A new exhibition opens today at the British Library in London – “Anglo-Saxon Kingdoms: Art, Word, War.” Billed as a “once in a generation exhibition,” it promises to show off not only the exceptional collection in the British Library itself but also treasures now housed elsewhere – in England or further afield in Europe.
The premise of the show is the world of the Anglo-Saxons, a period of roughly 600 years, stretching from the early 5th century CE when Roman troops officially left the British Isles and groups of Germans began to move in, to about 1066 CE when Duke William of Normandy defeated King Harald II Godwinson and took the crown for himself.
This is the deepest “Dark Ages,” according to many popular accounts. A blank space between the “Fall of Rome” and the rebirth of the “Renaissance.” This, supposedly, is when learning all but ceased, culture receded, and life was brutal and short.
Simply think about some of the highlights of this exhibition – manuscripts of Bede’s Ecclesiastical History, finds from the Sutton Hoo burial, and the Codex Amiatinus.
Bede was a monk from the the north of the Anglo-Saxon kingdoms, who lived across the late 7th and early 8th centuries. His Ecclesiastical History was a mammoth work that told, in its own way, the history of his island from the earliest inhabitants to his own day. But this was only 1 of dozens of books he wrote, comprising other histories, letters, philosophical treatises, and works of biblical interpretation. His work was so influential that by the next century he was considered to be a “Father,” an authority so revered that he was counted an equal to thinkers like Augustine of Hippo and Jerome.
The early 7th-century Sutton Hoo ship burial (a whole ship, underground) is rightly famous for the vast treasures it revealed, most now (permanently) at the British Museum. With silver from as far East as Constantinople, other objects from across the Channel, and many gorgeous pieces displaying a style peculiar to the inhabitants of the British Isles at the time, it still serves as a forceful reminder of just how interconnected the Anglo-Saxons were to the rest of Europe, even into the Mediterranean.
Finally, the Codex Amiatinus – an early 8th-century Bible that was made in the north of England but wound up in Rome. Its history has been described by @ParvaVox (a scholar and specialist on early medieval manuscripts).

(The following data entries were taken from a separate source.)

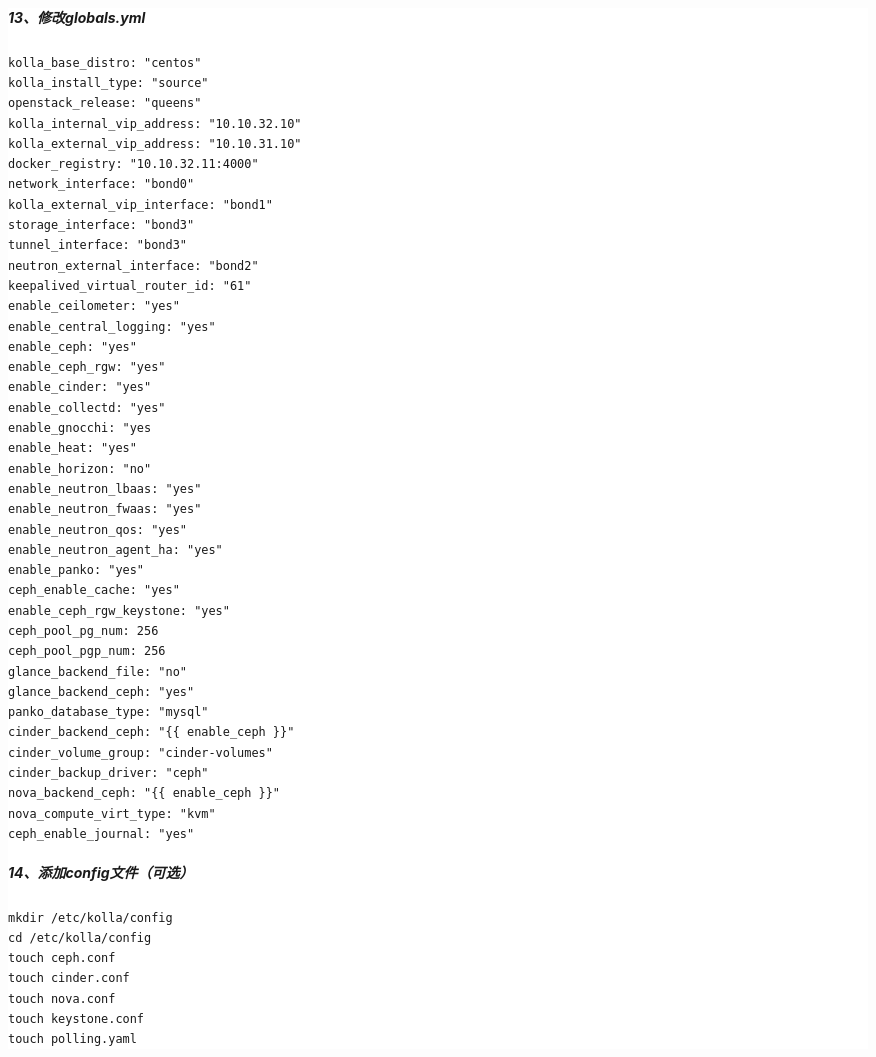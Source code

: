 ##### 13、修改globals.yml

```
kolla_base_distro: "centos"
kolla_install_type: "source"
openstack_release: "queens"
kolla_internal_vip_address: "10.10.32.10"
kolla_external_vip_address: "10.10.31.10"
docker_registry: "10.10.32.11:4000"
network_interface: "bond0"
kolla_external_vip_interface: "bond1"
storage_interface: "bond3"
tunnel_interface: "bond3"
neutron_external_interface: "bond2"
keepalived_virtual_router_id: "61"
enable_ceilometer: "yes"
enable_central_logging: "yes"
enable_ceph: "yes"
enable_ceph_rgw: "yes"
enable_cinder: "yes"
enable_collectd: "yes"
enable_gnocchi: "yes
enable_heat: "yes"
enable_horizon: "no"
enable_neutron_lbaas: "yes"
enable_neutron_fwaas: "yes"
enable_neutron_qos: "yes"
enable_neutron_agent_ha: "yes"
enable_panko: "yes"
ceph_enable_cache: "yes"
enable_ceph_rgw_keystone: "yes"
ceph_pool_pg_num: 256
ceph_pool_pgp_num: 256
glance_backend_file: "no"
glance_backend_ceph: "yes"
panko_database_type: "mysql"
cinder_backend_ceph: "{{ enable_ceph }}"
cinder_volume_group: "cinder-volumes"
cinder_backup_driver: "ceph"
nova_backend_ceph: "{{ enable_ceph }}"
nova_compute_virt_type: "kvm"
ceph_enable_journal: "yes"
```

##### 14、添加config文件（可选）

```
mkdir /etc/kolla/config
cd /etc/kolla/config
touch ceph.conf
touch cinder.conf
touch nova.conf
touch keystone.conf
touch polling.yaml
```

To warm you up in view of the upcoming #AngloSaxon #exhibition at the @britishlibrary, I’ll devote one of my #EarlyMedievalPills to the history of the Codex Amiatinus: not only how it got from #Northumbria to #Rome, but also its later history 1/ pic.twitter.com/Z9f0fVnLPX
— GiorgiaV (@ParvaVox) October 17, 2018
In short, the book traveled “from Northumbria to Papal Rome
#Rome, to a Tuscan monastery, then to the public library built… by a Medici Pope,” where it’s remained ever since. Along the way, it was used in the special celebrations of the mass during the 11th century and then to correct errors in the Latin version of the Bible (the Vulgate) during the 16th. Its presence in our own time forcefully reminds us that its history, like the Anglo-Saxons themselves, was rich and varied, with a lasting impact.

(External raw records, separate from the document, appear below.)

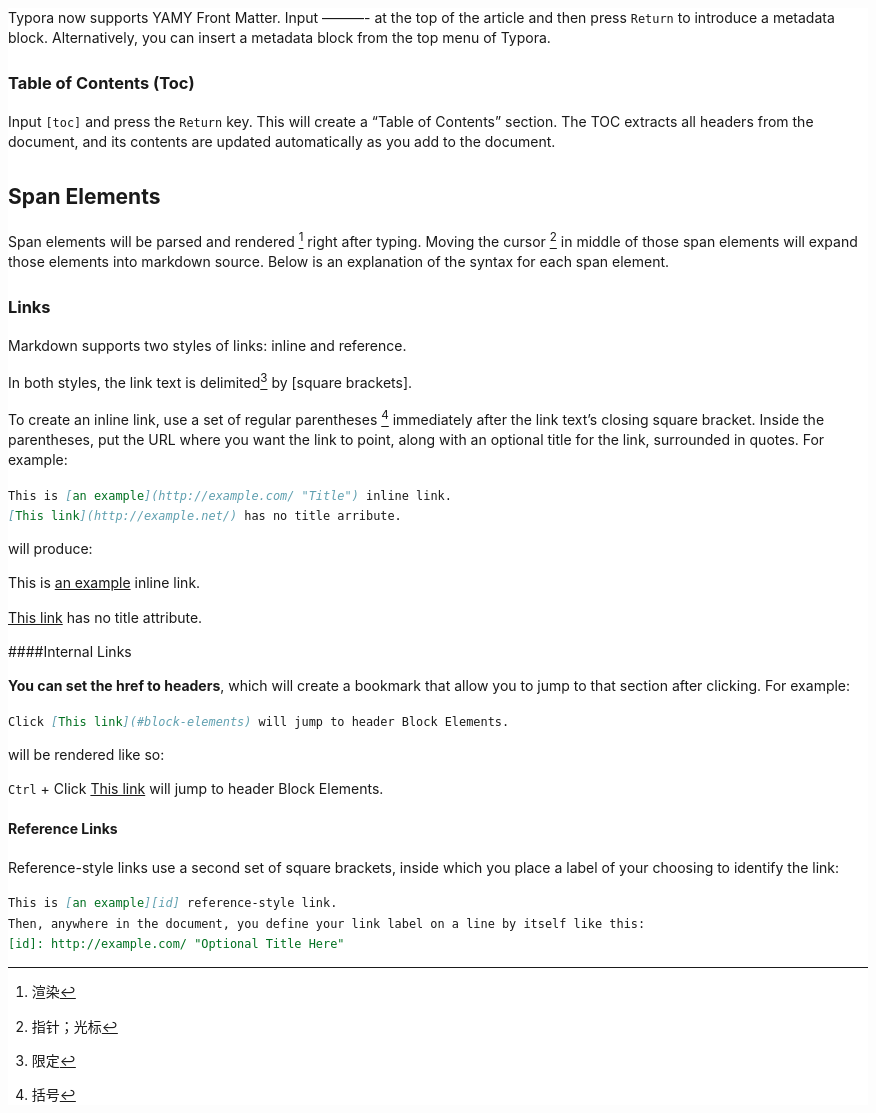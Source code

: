 Typora now supports YAMY Front Matter. Input ———- at the top of the article and then press `Return` to introduce a metadata block. Alternatively, you can insert a metadata block from the top menu of Typora.

### Table of Contents (Toc)

Input `[toc]` and press the `Return` key. This will create a “Table of Contents” section. The TOC extracts all headers from the document, and its contents are updated automatically as you add to the document.

## Span Elements

Span elements will be parsed and rendered [^16] right after typing. Moving the cursor [^17] in middle of those span elements will expand those elements into markdown source. Below is an explanation of the syntax for each span element.

### Links

Markdown supports two styles of links: inline and reference.

In both styles, the link text is delimited[^18] by [square brackets]. 

To create an inline link, use a set of regular parentheses [^19] immediately after the link text’s closing square bracket. Inside the parentheses, put the URL where you want the link to point, along with an optional title for the link, surrounded in quotes. For example:

```markdown
This is [an example](http://example.com/ "Title") inline link.
[This link](http://example.net/) has no title arribute.
```

will produce:

This is [an example](http://example.com/ "Title") inline link. 

[This link](http://example.net/) has no title attribute.

####Internal Links

**You can set the href to headers**, which will create a bookmark that allow you to jump to that section after clicking. For example:

```markdown
Click [This link](#block-elements) will jump to header Block Elements.
```

will be rendered like so:

`Ctrl` + Click [This link](#block-elements) will jump to header Block Elements. 

#### Reference Links

Reference-style links use a second set of square brackets, inside which you place a label of your choosing to identify the link:

```markdown
This is [an example][id] reference-style link.
Then, anywhere in the document, you define your link label on a line by itself like this:
[id]: http://example.com/ "Optional Title Here"
```


[^footnote]: Here is the *text* of the **footnote**.
[Google]: http://google.com
[^1]: 解析器
[^2]: 连续的；不间断的
[^3]: 块引用
[^4]: 嵌套的
[^5]: 复选框
[^6]: 受保护的
[^7]: 标识符
[^8]: 内联的
[^9]: 斜体；斜体字
[^10]: 删除线
[^11]: 左对齐
[^12]: 最左边的
[^13]: Here is the *text* of the **footnote**.
[^14]: 将鼠标悬停在
[^15]: 水平线；标尺线
[^16]: 渲染
[^17]: 指针；光标
[^18]: 限定
[^19]: 括号
[^20]: 内隐；隐式
[^21]: 指定
[id]: http://example.com	"“”Optional Title Here"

The idea of the “Dark Ages” might well be a kind of vampire myth, one that seems to be able to live forever despite the repeated attempts of scholars to kill it off . And although this new exhibition at the British Library likely won’t be the stake through that myth’s heart, the brightness – the light – of the treasures on display will at least force that myth back into the shadows once more. Where it belongs.